Most of those who testified in opposition to the proposed ban were vapers who have quit smoking. Several of them choked back tears as they told of smoking-related health problems for themselves and family members that have diminished now that they’re vaping.
“The day my mom died, I swore to her I’d quit. And now, two years later, I can say I’m smoke free,” said Amy Stevens. “If you can’t smoke in restaurants and bars, it won’t devastate me, I’ll continue to vape.
“But if there is a place I can go and they say, ‘Yes, we have these four tables over here where we’ll allow you to do it,’ that will be a place where I will go. That’s where I will take my husband on our date nights. It will allow us to go out and stay away from the smokers.”
Stevens’ husband, Ben, among others, testified that vaping had “saved my life.”
The science around vaping, however, is unclear. One thing that is clear is there has been a more than 880 percent increase in the number of North Carolina kids who have tried vaping since 2011.
But the U.S. has been slow to regulate the liquids used by vapers.

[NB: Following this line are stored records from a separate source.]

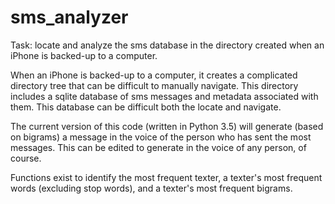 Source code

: # sms_analyzer

Task: locate and analyze the sms database in the directory created when an iPhone is backed-up to a computer.

When an iPhone is backed-up to a computer, it creates a complicated directory tree that can be difficult to manually navigate. This directory includes a sqlite database of sms messages and metadata associated with them. This database can be difficult both the locate and navigate.

The current version of this code (written in Python 3.5) will generate (based on bigrams) a message in the voice of the person who has sent the most messages. This can be edited to generate in the voice of any person, of course.

Functions exist to identify the most frequent texter, a texter's most frequent words (excluding stop words), and a texter's most frequent bigrams.
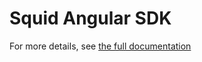 # Squid Angular SDK

For more details, see [the full documentation](https://docs.squid.cloud/docs/development-tools/angular-sdk)
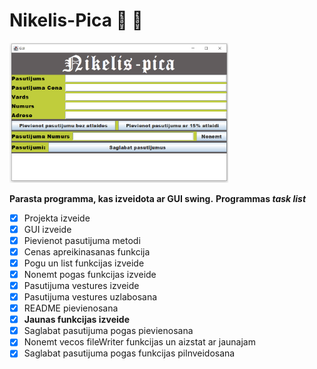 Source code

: # Nikelis-Pica :pizza: :pizza:
<img src="screenshot.png" width="350">

**Parasta programma, kas izveidota ar GUI swing.**
**Programmas _task list_**
- [x] Projekta izveide
- [x] GUI izveide
- [x] Pievienot pasutijuma metodi
- [x] Cenas apreikinasanas funkcija
- [x] Pogu un list funkcijas izveide
- [x] Nonemt pogas funkcijas izveide
- [x] Pasutijuma vestures izveide
- [x] Pasutijuma vestures uzlabosana
- [x] README pievienosana
- [x] **Jaunas funkcijas izveide**
- [x] Saglabat pasutijuma pogas pievienosana
- [x] Nonemt vecos fileWriter funkcijas un aizstat ar jaunajam
- [x] Saglabat pasutijuma pogas funkcijas pilnveidosana
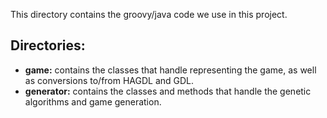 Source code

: This directory contains the groovy/java code we use in this project.

## Directories:
- **game:** contains the classes that handle representing the game, as well as conversions to/from HAGDL and GDL.
- **generator:** contains the classes and methods that handle the genetic algorithms and game generation.
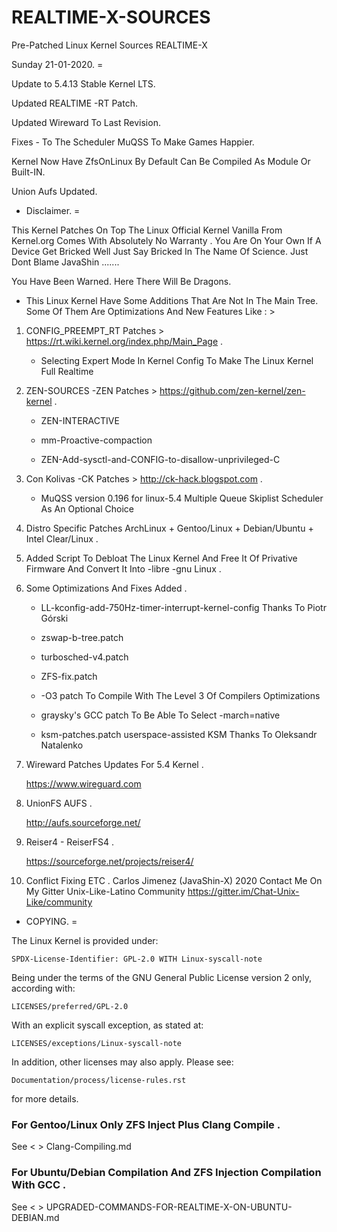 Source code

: # REALTIME-X-SOURCES

Pre-Patched Linux Kernel Sources REALTIME-X

Sunday 21-01-2020. =

Update to 5.4.13 Stable Kernel LTS.

Updated REALTIME -RT Patch.

Updated Wireward To Last Revision.

Fixes - To The Scheduler MuQSS To Make Games Happier.

Kernel Now Have ZfsOnLinux By Default Can Be Compiled As Module Or Built-IN.

Union Aufs Updated.

* Disclaimer. =

This Kernel Patches On Top The Linux Official Kernel Vanilla From Kernel.org Comes With Absolutely
No Warranty . You Are On Your Own If A Device Get Bricked Well Just Say Bricked In The Name Of Science.
Just Dont Blame JavaShin .......  

You Have Been Warned.
Here There Will Be Dragons.
 


* This Linux Kernel Have Some Additions That Are Not In The Main Tree.
  Some Of Them Are Optimizations And New Features Like : >

1. CONFIG_PREEMPT_RT Patches > https://rt.wiki.kernel.org/index.php/Main_Page .
   
   * Selecting Expert Mode In Kernel Config To Make The Linux Kernel Full Realtime

2. ZEN-SOURCES -ZEN Patches > https://github.com/zen-kernel/zen-kernel .
   
   * ZEN-INTERACTIVE
   
   * mm-Proactive-compaction
   
   * ZEN-Add-sysctl-and-CONFIG-to-disallow-unprivileged-C 
   
3. Con Kolivas -CK Patches > http://ck-hack.blogspot.com .
   
   * MuQSS version 0.196 for linux-5.4 Multiple Queue Skiplist Scheduler As An Optional Choice

4. Distro Specific Patches ArchLinux + Gentoo/Linux + Debian/Ubuntu + Intel Clear/Linux .

5. Added Script To Debloat The Linux Kernel And Free It Of Privative Firmware And Convert It Into -libre -gnu Linux .

6. Some Optimizations And Fixes Added .
  
   * LL-kconfig-add-750Hz-timer-interrupt-kernel-config Thanks To Piotr Górski 
  
   * zswap-b-tree.patch
  
   * turbosched-v4.patch
  
   * ZFS-fix.patch
  
   * -O3 patch To Compile With The Level 3 Of Compilers Optimizations
  
   * graysky's GCC patch To Be Able To Select -march=native
  
   * ksm-patches.patch userspace-assisted KSM Thanks To  Oleksandr Natalenko 

7. Wireward Patches Updates For 5.4 Kernel . 
   
   https://www.wireguard.com

8. UnionFS AUFS .
  
   http://aufs.sourceforge.net/

9. Reiser4 - ReiserFS4 .

   https://sourceforge.net/projects/reiser4/

10. Conflict Fixing ETC .
    Carlos Jimenez (JavaShin-X) 2020
    Contact Me On My Gitter Unix-Like-Latino Community 
    https://gitter.im/Chat-Unix-Like/community


* COPYING. =

The Linux Kernel is provided under:

	SPDX-License-Identifier: GPL-2.0 WITH Linux-syscall-note

Being under the terms of the GNU General Public License version 2 only,
according with:

	LICENSES/preferred/GPL-2.0

With an explicit syscall exception, as stated at:

	LICENSES/exceptions/Linux-syscall-note

In addition, other licenses may also apply. Please see:

	Documentation/process/license-rules.rst

for more details.

### For Gentoo/Linux Only ZFS Inject Plus Clang Compile . ### 
See < > Clang-Compiling.md

### For Ubuntu/Debian Compilation And ZFS Injection Compilation With GCC . ###
See < > UPGRADED-COMMANDS-FOR-REALTIME-X-ON-UBUNTU-DEBIAN.md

The contents of the liquids vary widely, complicating research. Rob Tarran, director of the Tobacco Center of Regulatory Science at UNC-Chapel Hill, told the board that his researchers have found e-cigarettes have “significantly different effects in the lung.”
“These changes appear consistent with immune compromise, so an increased chance of getting infections,” Tarran said.

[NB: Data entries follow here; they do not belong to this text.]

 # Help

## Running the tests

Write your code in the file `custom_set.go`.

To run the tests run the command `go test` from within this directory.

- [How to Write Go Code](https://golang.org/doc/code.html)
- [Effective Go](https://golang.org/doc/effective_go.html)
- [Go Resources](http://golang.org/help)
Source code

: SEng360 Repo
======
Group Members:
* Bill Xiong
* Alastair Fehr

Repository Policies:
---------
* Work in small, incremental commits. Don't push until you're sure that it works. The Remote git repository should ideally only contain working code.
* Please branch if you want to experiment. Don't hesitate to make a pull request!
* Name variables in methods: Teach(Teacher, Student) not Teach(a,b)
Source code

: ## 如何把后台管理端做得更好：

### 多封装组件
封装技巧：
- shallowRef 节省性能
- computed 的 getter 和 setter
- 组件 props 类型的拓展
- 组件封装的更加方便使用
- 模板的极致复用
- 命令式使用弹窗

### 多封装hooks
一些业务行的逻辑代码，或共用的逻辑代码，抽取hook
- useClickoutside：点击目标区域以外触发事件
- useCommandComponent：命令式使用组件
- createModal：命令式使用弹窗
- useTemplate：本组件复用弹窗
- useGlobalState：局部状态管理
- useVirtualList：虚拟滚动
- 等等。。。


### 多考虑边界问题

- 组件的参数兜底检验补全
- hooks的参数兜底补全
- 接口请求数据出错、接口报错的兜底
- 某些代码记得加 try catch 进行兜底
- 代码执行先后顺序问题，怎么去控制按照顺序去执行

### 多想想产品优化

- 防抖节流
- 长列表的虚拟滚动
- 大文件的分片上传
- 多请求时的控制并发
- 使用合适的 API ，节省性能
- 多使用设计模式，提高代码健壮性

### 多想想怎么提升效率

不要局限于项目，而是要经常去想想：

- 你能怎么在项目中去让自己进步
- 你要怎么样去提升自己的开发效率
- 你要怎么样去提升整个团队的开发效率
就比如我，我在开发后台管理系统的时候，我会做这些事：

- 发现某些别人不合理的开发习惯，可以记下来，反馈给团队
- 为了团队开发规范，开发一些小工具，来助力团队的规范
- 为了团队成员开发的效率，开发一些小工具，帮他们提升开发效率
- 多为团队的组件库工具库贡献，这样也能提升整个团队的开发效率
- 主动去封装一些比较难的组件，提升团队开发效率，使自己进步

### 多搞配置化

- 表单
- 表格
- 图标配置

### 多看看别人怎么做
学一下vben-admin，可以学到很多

Tarran also drew a comparison between the testing performed on medicines, such as asthma inhalers, and e-cigarettes, noting medications have to undergo “rigorous toxicology and clinical testing” before being released onto the market.
In contrast, the liquids used in e-cigarette devices have had none of this sort of scrutiny.
“Their effects for inhalation are largely unknown,” he said, both for people vaping and those around them.
It was this uncertainty that eventually won the evening.
“Because the science is new, because the science is emerging, because there’s lots of disagreement about the science, I would feel more comfortable if we looked at what the Surgeon General had to say about the science surrounding e-cigarette use,” Bridger told the board after all the presentations were done.
She reminded the board that the only thing they were allowed to consider in their decision-making process is the scientific evidence.
“Let some national vetting of this science occur before you take any action,” Bridger said.
Afterward, she reiterated her concerns about the state legislature overriding a board decision made on the basis of incomplete science.
“There is the risk of the General Assembly saying, ‘Well, they’re just being politicians and that’s not what they’re supposed to do, so we’re going to just abolish them,’” Bridger said.
“So that’s why we just want to be super, super safe on that.”